→ Instructions to follow: From the line that contains "하나로 연결하는 구조이다." to the final line of the entries, return every line exactly and leave out all others.

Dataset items
BEGIN

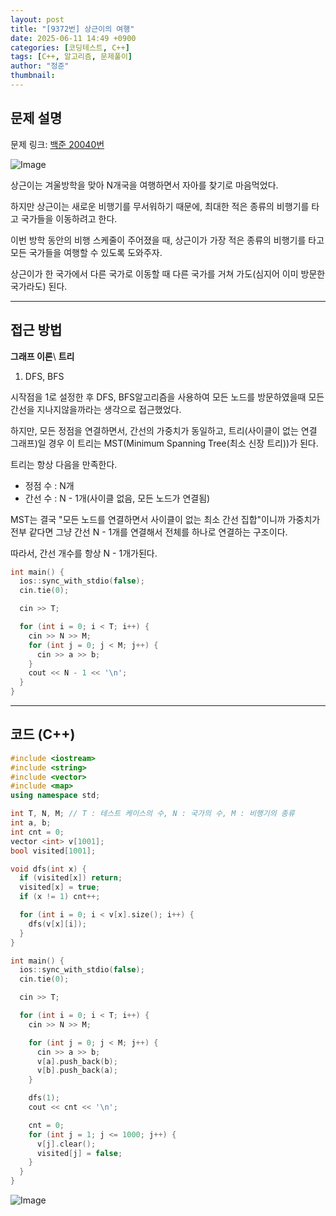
 ```yaml
---
layout: post
title: "[9372번] 상근이의 여행"
date: 2025-06-11 14:49 +0900
categories: [코딩테스트, C++]
tags: [C++, 알고리즘, 문제풀이]
author: "정준"
thumbnail: 
---
```


## 문제 설명

문제 링크: [백준 20040번](https://www.acmicpc.net/problem/9372)

![Image](https://github.com/user-attachments/assets/5054d34a-3ad1-41e4-ab15-b17137792cb5)

상근이는 겨울방학을 맞아 N개국을 여행하면서 자아를 찾기로 마음먹었다. 

하지만 상근이는 새로운 비행기를 무서워하기 때문에, 최대한 적은 종류의 비행기를 타고 국가들을 이동하려고 한다.

이번 방학 동안의 비행 스케줄이 주어졌을 때, 상근이가 가장 적은 종류의 비행기를 타고 모든 국가들을 여행할 수 있도록 도와주자.

상근이가 한 국가에서 다른 국가로 이동할 때 다른 국가를 거쳐 가도(심지어 이미 방문한 국가라도) 된다.

---

## 접근 방법

**그래프 이론**\\
**트리**

1. DFS, BFS

시작점을 1로 설정한 후 DFS, BFS알고리즘을 사용하여 모든 노드를 방문하였을때 모든 간선을 지나지않을까라는 생각으로 접근했었다.

하지만, 모든 정점을 연결하면서, 간선의 가중치가 동일하고, 트리(사이클이 없는 연결 그래프)일 경우 이 트리는 MST(Minimum Spanning Tree(최소 신장 트리))가 된다.

트리는 항상 다음을 만족한다.
- 정점 수 : N개
- 간선 수 : N - 1개(사이클 없음, 모든 노드가 연결됨)

MST는 결국 "모든 노드를 연결하면서 사이클이 없는 최소 간선 집합"이니까 가중치가 전부 같다면 그냥 간선 N - 1개를 연결해서 전체를 하나로 연결하는 구조이다.

따라서, 간선 개수를 항상 N - 1개가된다.

```cpp
int main() {
  ios::sync_with_stdio(false);
  cin.tie(0);

  cin >> T;

  for (int i = 0; i < T; i++) {
    cin >> N >> M;
    for (int j = 0; j < M; j++) {
      cin >> a >> b;
    }
    cout << N - 1 << '\n';
  }
}
```

---

## 코드 (C++)

```cpp
#include <iostream>
#include <string>
#include <vector>
#include <map>
using namespace std;

int T, N, M; // T : 테스트 케이스의 수, N : 국가의 수, M : 비행기의 종류
int a, b;
int cnt = 0;
vector <int> v[1001];
bool visited[1001];

void dfs(int x) {
  if (visited[x]) return;
  visited[x] = true;
  if (x != 1) cnt++;

  for (int i = 0; i < v[x].size(); i++) {
    dfs(v[x][i]);
  }
}

int main() {
  ios::sync_with_stdio(false);
  cin.tie(0);

  cin >> T;

  for (int i = 0; i < T; i++) {
    cin >> N >> M;

    for (int j = 0; j < M; j++) {
      cin >> a >> b;
      v[a].push_back(b);
      v[b].push_back(a);
    }

    dfs(1);
    cout << cnt << '\n';

    cnt = 0;
    for (int j = 1; j <= 1000; j++) {
      v[j].clear();
      visited[j] = false;
    }
  }
}
```



![Image](https://github.com/user-attachments/assets/2978e610-955c-4649-8177-0119f9ca34f0)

END

→ Finished task:
MST는 결국 "모든 노드를 연결하면서 사이클이 없는 최소 간선 집합"이니까 가중치가 전부 같다면 그냥 간선 N - 1개를 연결해서 전체를 하나로 연결하는 구조이다.

따라서, 간선 개수를 항상 N - 1개가된다.

```cpp
int main() {
  ios::sync_with_stdio(false);
  cin.tie(0);

  cin >> T;

  for (int i = 0; i < T; i++) {
    cin >> N >> M;
    for (int j = 0; j < M; j++) {
      cin >> a >> b;
    }
    cout << N - 1 << '\n';
  }
}
```

---

## 코드 (C++)

```cpp
#include <iostream>
#include <string>
#include <vector>
#include <map>
using namespace std;

int T, N, M; // T : 테스트 케이스의 수, N : 국가의 수, M : 비행기의 종류
int a, b;
int cnt = 0;
vector <int> v[1001];
bool visited[1001];

void dfs(int x) {
  if (visited[x]) return;
  visited[x] = true;
  if (x != 1) cnt++;

  for (int i = 0; i < v[x].size(); i++) {
    dfs(v[x][i]);
  }
}

int main() {
  ios::sync_with_stdio(false);
  cin.tie(0);

  cin >> T;

  for (int i = 0; i < T; i++) {
    cin >> N >> M;

    for (int j = 0; j < M; j++) {
      cin >> a >> b;
      v[a].push_back(b);
      v[b].push_back(a);
    }

    dfs(1);
    cout << cnt << '\n';

    cnt = 0;
    for (int j = 1; j <= 1000; j++) {
      v[j].clear();
      visited[j] = false;
    }
  }
}
```



![Image](https://github.com/user-attachments/assets/2978e610-955c-4649-8177-0119f9ca34f0)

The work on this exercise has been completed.